1. The first line of the quoted passage states that ““tis not in mere death that men die most.” Where, then, do men die most? Can one find the answer within this passage or does Browning have a greater spiritual meaning in mind? Would the answer have been obvious to her contemporary audience?

2. Did Browning intend the double-meaning in the third to last line, “Yet He can pluck us from that shameful cross”? Can it be read as one or the other, and if so which would Browning have preferred? If she did mean to present the conflicting effects of being bound by society (in that it causes suffering yet God saves those who martyr themselves), how does this fit in with the rest of the text? Where else can such conflict be found?
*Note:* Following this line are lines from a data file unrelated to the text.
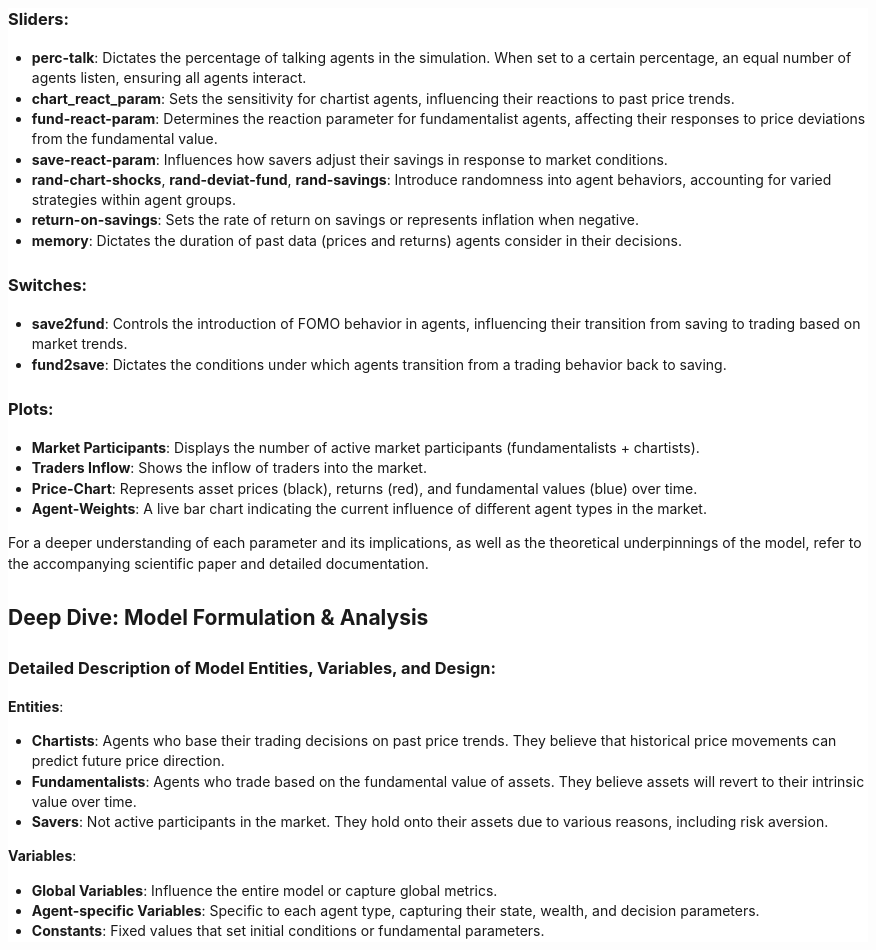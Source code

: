 ### Sliders:
- **perc-talk**: Dictates the percentage of talking agents in the simulation. When set to a certain percentage, an equal number of agents listen, ensuring all agents interact.
- **chart_react_param**: Sets the sensitivity for chartist agents, influencing their reactions to past price trends.
- **fund-react-param**: Determines the reaction parameter for fundamentalist agents, affecting their responses to price deviations from the fundamental value.
- **save-react-param**: Influences how savers adjust their savings in response to market conditions.
- **rand-chart-shocks**, **rand-deviat-fund**, **rand-savings**: Introduce randomness into agent behaviors, accounting for varied strategies within agent groups.
- **return-on-savings**: Sets the rate of return on savings or represents inflation when negative.
- **memory**: Dictates the duration of past data (prices and returns) agents consider in their decisions.

### Switches:
- **save2fund**: Controls the introduction of FOMO behavior in agents, influencing their transition from saving to trading based on market trends.
- **fund2save**: Dictates the conditions under which agents transition from a trading behavior back to saving.

### Plots:
- **Market Participants**: Displays the number of active market participants (fundamentalists + chartists).
- **Traders Inflow**: Shows the inflow of traders into the market.
- **Price-Chart**: Represents asset prices (black), returns (red), and fundamental values (blue) over time.
- **Agent-Weights**: A live bar chart indicating the current influence of different agent types in the market.

For a deeper understanding of each parameter and its implications, as well as the theoretical underpinnings of the model, refer to the accompanying scientific paper and detailed documentation.

## Deep Dive: Model Formulation & Analysis

### Detailed Description of Model Entities, Variables, and Design:

**Entities**:
- **Chartists**: Agents who base their trading decisions on past price trends. They believe that historical price movements can predict future price direction.
- **Fundamentalists**: Agents who trade based on the fundamental value of assets. They believe assets will revert to their intrinsic value over time.
- **Savers**: Not active participants in the market. They hold onto their assets due to various reasons, including risk aversion.

**Variables**:
- **Global Variables**: Influence the entire model or capture global metrics.
- **Agent-specific Variables**: Specific to each agent type, capturing their state, wealth, and decision parameters.
- **Constants**: Fixed values that set initial conditions or fundamental parameters.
3. This passage focuses on the individual and his or her interactions with society. Where do larger groups like the Church fit in? Would the Church be considered constrained, or is it constraining society? Does Browning take a position for or against the church in this passage, or is the reader left guessing?

4. The poem in its entirety certainly focuses on the condition of society, yet it also pays much attention to the role of Art within it. Where does art fit in to religious claims like these? Do poetry and spirituality work together or does art act as another way in which society focuses on the human and superficial overmuch (as Romney Leigh believes at least initially)?

5. Browning clearly makes claims about the state of society similar to her contemporaries including both her husband Robert Browning and John Ruskin, saying that society concerns itself too much with the material and earthly when it should have more spiritual aspirations. In what other ways, if any, does Aurora Leigh align itself with other Victorian texts we have read? How does it stand apart from them?